Collect for Love and Discernment:
Architect of the world, who created this nation and every other nation with equal measures of love, we come to you this day seeking ways of hearing your voice through the noise of modern life and division, and asking that you be with us and that you help us to keep our ears, eyes, and hearts pointed only towards you and your way of love, this we pray through the Holy Spirit and in your loving Son's name, Amen.

A Prayer for Truth:
Divine Creator, we come to you this day seeking to remember the truth that lives deep within us, your truth. As we seek to uncover your holy truth of love, peace, and justice from the hateful rhetoric of nationalist lies that fill our ears, please remind and strengthen us in our beliefs, that you alone are the truth. That your love is available to all, regardless of the different labels we humans apply to one another. Give us the courage to be your reconciling presence on earth. To be pillars of love in a world defined by anger, fear, and separation. Help us to love our neighbors and ourselves, even when the world tells us we should not, and even when it is hard -- especially when it is hard. Be with us, now and always, Amen.

A Prayer Against Christian Nationalism's Abuse of Faith
Creator God, who has called us to be fishers of people and to show your love to all the nations of this earth: We thank you for founding your Son's church through the rock of Peter, and for welcoming us into a cloud of witnesses and communion of saints that stretches across all time, space, and race. You have charged us, as your church, to work for your kingdom on earth as it is in heaven, creating a beloved community where together we practice loving you and loving our neighbors. As a collective church, Lord, we ask your forgiveness for those times when your name has been used not for this mission of love, peace, and truth, but misused for hatred, violence, misinformation, and power. Guide use to be beacons of Christianity, not of Christian nationalism. Help us to raise a prophetic voice so that we may resist the hijacking of your name, provide a counter-witness to the abuse of faith, and do the work building a better world for the oppressed and marginalized, while also examining our own communities and taking the logs out of our own eyes as we attempt to do this heavenly work for you and for others. This we pray through the Holy Spirit and in the loving name of your risen Son Jesus Christ, Amen.

Churches that write their own responsive prayers (e.g. "Prayers of the People") might also consider creating a special version that asks for God's help raising a prophetic voice against Christian nationalism and doing the work of love, peace, truth, equality, and justice, incorporating these themes into your prayers for the traditional categories of the church, the nation, the world, the local community, those who suffer, and the departed.

9. The Flag in the Sanctuary 

For conversations about flags in churches, we recommend "Flag Placement in Church: How to Have the Conversation" by the Rev. Dr. Leah D. Schade, as well as this essay by the Rev. Rebecca Littlejohn: "Why My Congregation Removed Flags From Our Church’s Sanctuary."

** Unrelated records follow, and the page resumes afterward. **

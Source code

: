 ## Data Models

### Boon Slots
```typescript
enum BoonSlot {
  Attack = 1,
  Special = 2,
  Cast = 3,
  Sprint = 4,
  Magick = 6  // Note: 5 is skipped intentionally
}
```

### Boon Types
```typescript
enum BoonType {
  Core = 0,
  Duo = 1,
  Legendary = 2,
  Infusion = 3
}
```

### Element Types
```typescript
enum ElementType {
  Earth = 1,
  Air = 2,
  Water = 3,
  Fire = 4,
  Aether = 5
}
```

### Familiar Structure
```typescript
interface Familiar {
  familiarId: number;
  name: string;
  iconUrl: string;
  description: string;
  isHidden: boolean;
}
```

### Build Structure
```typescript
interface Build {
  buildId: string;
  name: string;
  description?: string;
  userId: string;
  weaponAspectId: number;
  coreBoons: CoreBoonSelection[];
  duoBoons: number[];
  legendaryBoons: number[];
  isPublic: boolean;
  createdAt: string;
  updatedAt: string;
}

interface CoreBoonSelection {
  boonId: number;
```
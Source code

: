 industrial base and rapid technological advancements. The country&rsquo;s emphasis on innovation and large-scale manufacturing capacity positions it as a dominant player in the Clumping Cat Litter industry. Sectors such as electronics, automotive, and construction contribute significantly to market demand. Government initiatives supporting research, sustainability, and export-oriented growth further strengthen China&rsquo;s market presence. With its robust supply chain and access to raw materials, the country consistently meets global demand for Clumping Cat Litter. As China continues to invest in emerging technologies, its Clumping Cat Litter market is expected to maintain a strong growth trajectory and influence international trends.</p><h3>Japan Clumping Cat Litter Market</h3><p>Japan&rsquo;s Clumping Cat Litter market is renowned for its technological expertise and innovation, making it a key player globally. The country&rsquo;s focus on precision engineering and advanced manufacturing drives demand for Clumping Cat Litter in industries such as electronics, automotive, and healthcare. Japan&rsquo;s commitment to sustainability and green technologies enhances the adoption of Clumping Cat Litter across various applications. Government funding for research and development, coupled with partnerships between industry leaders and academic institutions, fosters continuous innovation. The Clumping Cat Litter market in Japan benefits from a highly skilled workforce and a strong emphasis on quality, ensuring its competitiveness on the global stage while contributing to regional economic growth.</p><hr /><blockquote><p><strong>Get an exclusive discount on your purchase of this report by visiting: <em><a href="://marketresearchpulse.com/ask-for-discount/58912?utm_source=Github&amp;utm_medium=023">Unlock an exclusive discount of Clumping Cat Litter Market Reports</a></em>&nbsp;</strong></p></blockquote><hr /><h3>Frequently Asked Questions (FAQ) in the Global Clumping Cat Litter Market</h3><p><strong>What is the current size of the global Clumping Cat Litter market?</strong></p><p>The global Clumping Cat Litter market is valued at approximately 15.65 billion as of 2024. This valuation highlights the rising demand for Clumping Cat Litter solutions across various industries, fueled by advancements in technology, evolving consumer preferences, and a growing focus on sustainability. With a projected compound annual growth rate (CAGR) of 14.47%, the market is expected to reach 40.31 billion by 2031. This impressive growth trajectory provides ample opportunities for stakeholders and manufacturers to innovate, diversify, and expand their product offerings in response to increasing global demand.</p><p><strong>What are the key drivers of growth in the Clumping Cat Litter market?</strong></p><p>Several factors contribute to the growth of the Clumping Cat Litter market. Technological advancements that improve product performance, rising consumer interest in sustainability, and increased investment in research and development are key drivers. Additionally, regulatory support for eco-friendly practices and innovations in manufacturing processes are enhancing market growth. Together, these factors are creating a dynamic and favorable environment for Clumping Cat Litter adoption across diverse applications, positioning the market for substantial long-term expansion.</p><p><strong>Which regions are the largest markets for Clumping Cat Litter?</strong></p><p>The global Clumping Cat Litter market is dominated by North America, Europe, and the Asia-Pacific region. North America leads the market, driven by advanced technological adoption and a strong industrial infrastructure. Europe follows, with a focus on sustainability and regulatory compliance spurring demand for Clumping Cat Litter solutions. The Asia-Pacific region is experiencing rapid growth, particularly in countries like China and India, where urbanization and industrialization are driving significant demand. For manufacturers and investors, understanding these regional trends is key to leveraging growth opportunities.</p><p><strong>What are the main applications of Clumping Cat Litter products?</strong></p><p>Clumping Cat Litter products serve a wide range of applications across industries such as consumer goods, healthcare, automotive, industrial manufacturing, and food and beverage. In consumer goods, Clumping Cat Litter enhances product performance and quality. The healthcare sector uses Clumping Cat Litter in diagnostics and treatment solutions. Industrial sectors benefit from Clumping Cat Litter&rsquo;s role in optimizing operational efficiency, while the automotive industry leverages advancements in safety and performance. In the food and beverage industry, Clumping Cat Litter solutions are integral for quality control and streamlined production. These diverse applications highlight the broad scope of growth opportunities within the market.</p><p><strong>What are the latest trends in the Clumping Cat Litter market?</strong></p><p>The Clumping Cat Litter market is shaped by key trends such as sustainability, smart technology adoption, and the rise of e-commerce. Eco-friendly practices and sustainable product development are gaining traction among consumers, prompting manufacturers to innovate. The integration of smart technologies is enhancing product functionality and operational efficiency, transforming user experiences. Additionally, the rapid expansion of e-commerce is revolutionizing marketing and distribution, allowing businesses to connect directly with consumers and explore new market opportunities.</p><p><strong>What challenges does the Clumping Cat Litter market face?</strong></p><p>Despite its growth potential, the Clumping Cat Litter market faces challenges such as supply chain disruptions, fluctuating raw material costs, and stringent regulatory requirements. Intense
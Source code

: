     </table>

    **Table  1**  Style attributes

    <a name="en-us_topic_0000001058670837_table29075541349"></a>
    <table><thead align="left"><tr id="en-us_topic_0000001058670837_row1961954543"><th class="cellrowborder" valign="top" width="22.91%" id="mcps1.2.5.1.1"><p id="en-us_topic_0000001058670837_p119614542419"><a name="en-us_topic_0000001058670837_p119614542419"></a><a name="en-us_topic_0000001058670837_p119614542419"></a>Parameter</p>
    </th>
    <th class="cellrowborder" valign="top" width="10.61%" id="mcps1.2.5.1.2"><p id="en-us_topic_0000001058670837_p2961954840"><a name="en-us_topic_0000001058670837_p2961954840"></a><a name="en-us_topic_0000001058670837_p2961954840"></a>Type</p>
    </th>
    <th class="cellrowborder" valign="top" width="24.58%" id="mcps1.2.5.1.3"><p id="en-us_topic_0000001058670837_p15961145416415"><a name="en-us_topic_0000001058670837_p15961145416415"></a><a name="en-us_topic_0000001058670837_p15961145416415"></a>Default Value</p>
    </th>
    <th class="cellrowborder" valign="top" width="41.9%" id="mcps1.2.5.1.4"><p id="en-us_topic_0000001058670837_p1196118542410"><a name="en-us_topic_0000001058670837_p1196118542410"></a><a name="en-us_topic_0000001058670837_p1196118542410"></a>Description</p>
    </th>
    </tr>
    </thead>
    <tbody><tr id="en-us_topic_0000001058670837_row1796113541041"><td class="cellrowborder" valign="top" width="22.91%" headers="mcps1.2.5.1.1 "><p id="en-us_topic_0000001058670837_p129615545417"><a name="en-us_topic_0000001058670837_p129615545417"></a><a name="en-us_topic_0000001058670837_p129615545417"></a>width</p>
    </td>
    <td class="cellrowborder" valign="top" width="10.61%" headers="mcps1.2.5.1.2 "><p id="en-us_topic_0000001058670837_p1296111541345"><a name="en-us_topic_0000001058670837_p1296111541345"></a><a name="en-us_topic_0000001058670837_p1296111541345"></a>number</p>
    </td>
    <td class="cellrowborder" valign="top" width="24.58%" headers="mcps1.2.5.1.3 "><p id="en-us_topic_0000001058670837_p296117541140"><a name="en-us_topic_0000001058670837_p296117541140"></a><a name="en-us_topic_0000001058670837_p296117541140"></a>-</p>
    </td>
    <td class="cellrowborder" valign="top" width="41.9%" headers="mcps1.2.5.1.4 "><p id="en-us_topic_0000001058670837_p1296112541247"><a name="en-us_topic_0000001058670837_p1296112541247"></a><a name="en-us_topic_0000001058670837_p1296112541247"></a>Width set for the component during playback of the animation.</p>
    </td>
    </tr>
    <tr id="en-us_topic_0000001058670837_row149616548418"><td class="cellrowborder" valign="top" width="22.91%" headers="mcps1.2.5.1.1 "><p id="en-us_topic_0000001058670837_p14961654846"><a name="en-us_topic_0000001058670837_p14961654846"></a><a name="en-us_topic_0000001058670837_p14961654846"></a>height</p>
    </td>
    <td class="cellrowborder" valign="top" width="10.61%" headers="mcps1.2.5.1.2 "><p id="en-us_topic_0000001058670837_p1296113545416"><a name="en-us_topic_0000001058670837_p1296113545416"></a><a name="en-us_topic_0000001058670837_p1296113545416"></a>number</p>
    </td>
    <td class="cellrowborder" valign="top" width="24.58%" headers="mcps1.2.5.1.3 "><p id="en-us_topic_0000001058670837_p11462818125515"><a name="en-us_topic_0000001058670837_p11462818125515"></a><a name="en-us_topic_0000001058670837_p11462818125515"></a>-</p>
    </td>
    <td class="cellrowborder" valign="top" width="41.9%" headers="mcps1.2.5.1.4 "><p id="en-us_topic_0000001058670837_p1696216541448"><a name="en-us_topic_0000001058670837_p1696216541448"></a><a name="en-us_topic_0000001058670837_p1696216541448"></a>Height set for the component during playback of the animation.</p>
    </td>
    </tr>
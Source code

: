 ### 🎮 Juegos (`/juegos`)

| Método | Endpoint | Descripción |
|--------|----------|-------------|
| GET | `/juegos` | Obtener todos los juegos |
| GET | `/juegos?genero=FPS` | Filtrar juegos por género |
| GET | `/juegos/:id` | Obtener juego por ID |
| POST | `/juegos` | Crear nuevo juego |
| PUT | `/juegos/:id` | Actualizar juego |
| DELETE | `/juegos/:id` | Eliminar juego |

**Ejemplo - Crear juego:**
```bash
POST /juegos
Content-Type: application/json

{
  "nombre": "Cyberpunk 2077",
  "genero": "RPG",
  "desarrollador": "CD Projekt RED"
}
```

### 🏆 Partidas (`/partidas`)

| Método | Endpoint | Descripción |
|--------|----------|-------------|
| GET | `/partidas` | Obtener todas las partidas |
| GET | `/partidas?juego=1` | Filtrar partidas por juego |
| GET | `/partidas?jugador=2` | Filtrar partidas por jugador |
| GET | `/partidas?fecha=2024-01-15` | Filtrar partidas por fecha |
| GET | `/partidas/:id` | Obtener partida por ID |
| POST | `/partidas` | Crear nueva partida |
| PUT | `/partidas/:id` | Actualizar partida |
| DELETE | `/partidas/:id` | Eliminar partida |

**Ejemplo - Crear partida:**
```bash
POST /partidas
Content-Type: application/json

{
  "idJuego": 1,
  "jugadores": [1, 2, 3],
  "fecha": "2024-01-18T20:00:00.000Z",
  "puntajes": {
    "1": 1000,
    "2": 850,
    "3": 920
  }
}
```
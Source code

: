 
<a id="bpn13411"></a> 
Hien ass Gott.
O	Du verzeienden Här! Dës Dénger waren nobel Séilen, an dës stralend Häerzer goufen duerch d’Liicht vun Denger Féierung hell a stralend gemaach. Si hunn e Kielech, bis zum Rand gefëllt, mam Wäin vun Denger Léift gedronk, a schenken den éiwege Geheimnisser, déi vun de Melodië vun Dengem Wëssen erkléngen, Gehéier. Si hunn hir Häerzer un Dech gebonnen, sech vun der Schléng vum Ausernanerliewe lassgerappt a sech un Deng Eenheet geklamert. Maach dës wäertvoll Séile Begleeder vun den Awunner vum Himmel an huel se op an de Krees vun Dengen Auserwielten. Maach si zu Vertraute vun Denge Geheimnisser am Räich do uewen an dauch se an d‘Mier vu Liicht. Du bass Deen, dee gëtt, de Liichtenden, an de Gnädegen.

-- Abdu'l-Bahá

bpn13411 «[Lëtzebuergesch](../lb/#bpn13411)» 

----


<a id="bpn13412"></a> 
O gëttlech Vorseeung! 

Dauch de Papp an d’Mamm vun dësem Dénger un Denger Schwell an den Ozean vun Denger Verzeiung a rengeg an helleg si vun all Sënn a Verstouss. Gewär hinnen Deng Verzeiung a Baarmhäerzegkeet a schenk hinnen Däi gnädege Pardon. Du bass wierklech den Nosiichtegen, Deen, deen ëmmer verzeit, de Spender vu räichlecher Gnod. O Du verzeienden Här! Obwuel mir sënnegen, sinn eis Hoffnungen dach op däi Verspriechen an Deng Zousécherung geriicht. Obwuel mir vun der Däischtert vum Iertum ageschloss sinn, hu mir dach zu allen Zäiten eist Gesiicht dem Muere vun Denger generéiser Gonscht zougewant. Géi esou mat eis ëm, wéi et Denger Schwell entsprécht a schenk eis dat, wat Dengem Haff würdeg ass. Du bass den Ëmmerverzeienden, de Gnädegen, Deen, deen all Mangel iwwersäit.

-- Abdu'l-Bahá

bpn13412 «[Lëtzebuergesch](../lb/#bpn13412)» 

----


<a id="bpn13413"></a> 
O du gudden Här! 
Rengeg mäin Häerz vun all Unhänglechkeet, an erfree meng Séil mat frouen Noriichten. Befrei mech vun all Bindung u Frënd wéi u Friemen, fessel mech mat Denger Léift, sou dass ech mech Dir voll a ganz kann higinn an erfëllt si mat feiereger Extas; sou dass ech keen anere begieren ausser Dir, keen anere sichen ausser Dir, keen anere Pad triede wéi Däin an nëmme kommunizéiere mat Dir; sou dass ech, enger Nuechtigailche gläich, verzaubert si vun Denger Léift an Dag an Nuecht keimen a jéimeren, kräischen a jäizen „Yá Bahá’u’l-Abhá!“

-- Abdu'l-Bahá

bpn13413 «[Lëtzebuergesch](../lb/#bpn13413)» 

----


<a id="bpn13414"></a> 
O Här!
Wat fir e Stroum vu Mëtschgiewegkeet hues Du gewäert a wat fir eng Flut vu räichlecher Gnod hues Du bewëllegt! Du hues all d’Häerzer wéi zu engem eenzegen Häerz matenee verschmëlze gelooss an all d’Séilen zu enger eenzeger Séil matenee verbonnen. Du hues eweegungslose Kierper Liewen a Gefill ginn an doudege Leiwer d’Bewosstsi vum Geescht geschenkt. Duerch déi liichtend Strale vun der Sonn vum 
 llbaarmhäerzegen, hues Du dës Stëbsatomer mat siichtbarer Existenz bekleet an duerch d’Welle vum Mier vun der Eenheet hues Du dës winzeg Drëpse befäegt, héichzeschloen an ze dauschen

You might also read "I’m a conservative Christian. I’ve got a problem with the flag" by Scott Collins at Baptist News Global and "10 Reasons Why U.S. Flag Should Not Be in Your Sanctuary" from Craig Watts at Good Faith Media.

10. Additional resources 

For additional resources against Christian nationalism (including book recommendations, webinars, discussion guides, and more), visit this page on the Faithful America website.

And to help congregants recognize Christian nationalism when they see it, you can learn more about specific Christian-nationalist leaders in both church and society at Faithful America's webpage "False Prophets Don't Speak for Me."

Thank you for everything you do to love your neighbor and lead your community in doing the same!